By Amanda Kim Stairrett

Fort Hood Herald

There were times Lt. Col. Tim Karcher could've and should've died, he said.

"But they kept me going," he said Friday of his family.

Karcher was commander of the 1st Cavalry Division's 2nd Battalion, 5th Cavalry Regiment, June 29 when his vehicle was struck by roadside bomb containing explosively-formed projectiles. He lost his legs in the attack and battled for his life in Army hospitals between Iraq and the United States.

Through it all he thought about his wife and daughters and coming home to them. He said that's what kept him going.

The Karchers and other Fort Hood families were honored Friday at the post's Army Family Covenant reaffirmation ceremony.

Fort Hood officials signed the first Army Family Covenant Nov. 1, 2007, which pledged support to soldiers' families. It read that the Army recognized "the strength of our soldiers comes from the strength of their families" and that the Army is committed to "providing soldiers and families a quality of life that is commensurate with their service."

The covenant committed to improving family readiness by standardizing and funding programs and services and increasing health care services, improving housing and expanding educational opportunities for family members. Officials promised to develop a plan to determine the success of current programs, said Col. Bill Hill, garrison commander. If gaps or lags were found, they would be fixed, he added.

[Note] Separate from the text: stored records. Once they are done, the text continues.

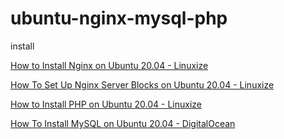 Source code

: # ubuntu-nginx-mysql-php
install

[How to Install Nginx on Ubuntu 20.04 - Linuxize](https://linuxize.com/post/how-to-install-nginx-on-ubuntu-20-04/)

[How To Set Up Nginx Server Blocks on Ubuntu 20.04 - Linuxize](https://linuxize.com/post/how-to-set-up-nginx-server-blocks-on-ubuntu-20-04/)

[How to Install PHP on Ubuntu 20.04 - Linuxize](https://linuxize.com/post/how-to-install-php-on-ubuntu-20-04/)

[How To Install MySQL on Ubuntu 20.04 - DigitalOcean](https://www.digitalocean.com/community/tutorials/how-to-install-mysql-on-ubuntu-20-04)
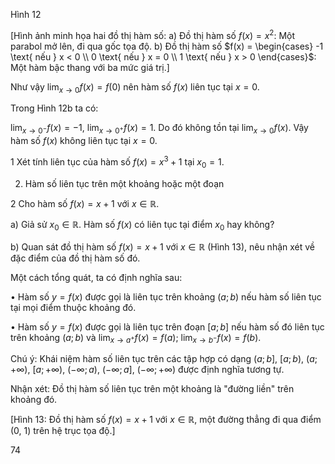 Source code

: Hình 12

[Hình ảnh minh họa hai đồ thị hàm số:
a) Đồ thị hàm số $f(x) = x^2$: Một parabol mở lên, đi qua gốc tọa độ.
b) Đồ thị hàm số $f(x) = \begin{cases} -1 \text{ nếu } x < 0 \\ 0 \text{ nếu } x = 0 \\ 1 \text{ nếu } x > 0 \end{cases}$: Một hàm bậc thang với ba mức giá trị.]

Như vậy $\lim_{x \to 0} f(x) = f(0)$ nên hàm số $f(x)$ liên tục tại $x = 0$.

Trong Hình 12b ta có:

$\lim_{x \to 0^-} f(x) = -1$, $\lim_{x \to 0^+} f(x) = 1$. Do đó không tồn tại $\lim_{x \to 0} f(x)$. Vậy hàm số $f(x)$ không liên tục tại $x = 0$.

1 Xét tính liên tục của hàm số $f(x) = x^3 + 1$ tại $x_0 = 1$.

2. Hàm số liên tục trên một khoảng hoặc một đoạn

2 Cho hàm số $f(x) = x + 1$ với $x \in \mathbb{R}$.

a) Giả sử $x_0 \in \mathbb{R}$. Hàm số $f(x)$ có liên tục tại điểm $x_0$ hay không?

b) Quan sát đồ thị hàm số $f(x) = x + 1$ với $x \in \mathbb{R}$ (Hình 13), nêu nhận xét về đặc điểm của đồ thị hàm số đó.

Một cách tổng quát, ta có định nghĩa sau:

• Hàm số $y = f(x)$ được gọi là liên tục trên khoảng $(a ; b)$ nếu hàm số liên tục tại mọi điểm thuộc khoảng đó.

• Hàm số $y = f(x)$ được gọi là liên tục trên đoạn $[a ; b]$ nếu hàm số đó liên tục trên khoảng $(a ; b)$ và $\lim_{x \to a^+} f(x) = f(a)$; $\lim_{x \to b^-} f(x) = f(b)$.

Chú ý: Khái niệm hàm số liên tục trên các tập hợp có dạng $(a ; b]$, $[a ; b)$, $(a ; +\infty)$, $[a ; +\infty)$, $(-\infty ; a)$, $(-\infty ; a]$, $(-\infty ; +\infty)$ được định nghĩa tương tự.

Nhận xét: Đồ thị hàm số liên tục trên một khoảng là "đường liền" trên khoảng đó.

[Hình 13: Đồ thị hàm số $f(x) = x + 1$ với $x \in \mathbb{R}$, một đường thẳng đi qua điểm (0, 1) trên hệ trục tọa độ.]

74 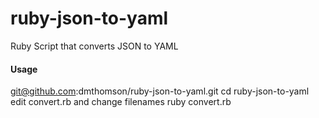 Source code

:ruby-json-to-yaml
=================

Ruby Script that converts JSON to YAML

#### Usage
  git@github.com:dmthomson/ruby-json-to-yaml.git
  cd ruby-json-to-yaml
  edit convert.rb and  change filenames
  ruby convert.rb
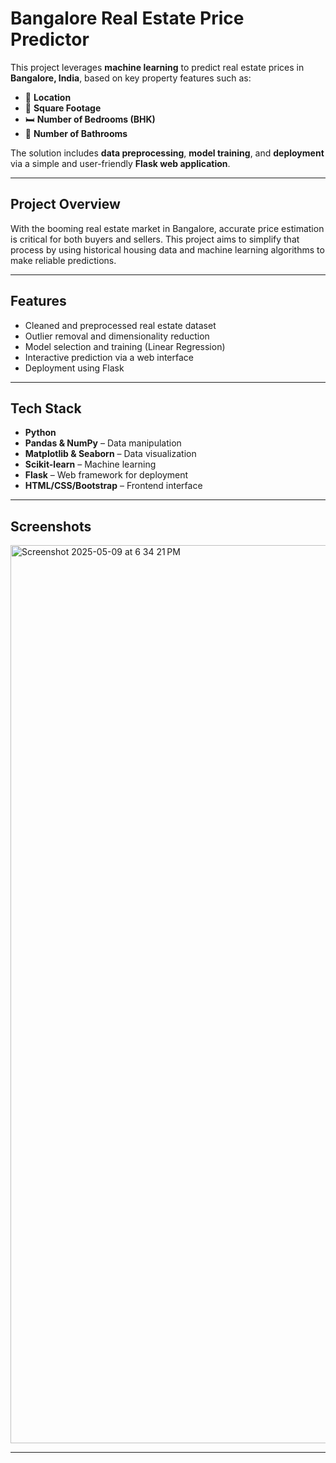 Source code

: # Bangalore Real Estate Price Predictor

This project leverages **machine learning** to predict real estate prices in **Bangalore, India**, based on key property features such as:

- 📍 **Location**  
- 📐 **Square Footage**  
- 🛏️ **Number of Bedrooms (BHK)**  
- 🛁 **Number of Bathrooms**  

The solution includes **data preprocessing**, **model training**, and **deployment** via a simple and user-friendly **Flask web application**.

---

## Project Overview

With the booming real estate market in Bangalore, accurate price estimation is critical for both buyers and sellers. This project aims to simplify that process by using historical housing data and machine learning algorithms to make reliable predictions.

---

## Features

- Cleaned and preprocessed real estate dataset  
- Outlier removal and dimensionality reduction  
- Model selection and training (Linear Regression)  
- Interactive prediction via a web interface  
- Deployment using Flask  

---

## Tech Stack

- **Python**  
- **Pandas & NumPy** – Data manipulation  
- **Matplotlib & Seaborn** – Data visualization  
- **Scikit-learn** – Machine learning  
- **Flask** – Web framework for deployment  
- **HTML/CSS/Bootstrap** – Frontend interface  

---

## Screenshots

<img width="1437" alt="Screenshot 2025-05-09 at 6 34 21 PM" src="https://github.com/user-attachments/assets/d3843208-27d6-4911-adbe-d846b04673f0" />

---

Hill was joined by Command Sgt. Maj. Donald Felt, garrison senior noncommissioned officer; Lt. Gen. Robert Cone, III Corps and Fort Hood commander; and Command Sgt. Maj. Arthur Coleman, for Friday's signing at Club Hood. Karcher and his wife, Alesia, accompanied them, along with a group of others representing soldiers and Army spouses, children, retirees and volunteers.

The ceremony also included performances by Master Sgt. Natasha Hartley and fourth- and fifth-graders from Meadows Elementary School.

Officials have focused on the gaps in the last two years, Hill said. They've learned that support a family's first deployment is not like supporting the third because new needs emerge, he said. Programs must continue to grow and evolve.

Never before has the Army asked so much of its families, Cone said, adding they serve beside their soldiers and endure their hardships to provide the unconditional love and support that makes the Army strong.

"This is all about putting family first," he said of the covenant.

The general went on to outline improvements made to programs and services in the last two years, among them:

Fee reduction or elimination in seven programs that support soldiers and their families;

Multiple free childcare programs that provided more than 30,400 hours of care to more than 10,700 children, saving parents more than $121,000 in 2009;

Spending $9 million on housing improvements;

Constructing 216 new officer housing units and 16 command sergeant major housing units;

Securing funding for construction and renovation of thousands of barracks spaces; and

Launching initiatives like the Military Spouse Advancement Account Program to help spouses with up to $6,000 in financial aid.

Though significant progress has been made, there is more work to be done, Cone said. Challenges include continued support for deployed troops, support for the Warrior in Transition program, services to Gold Star families, the burden on family readiness group leaders, preparing for future deployments and returns and resetting the forces and families.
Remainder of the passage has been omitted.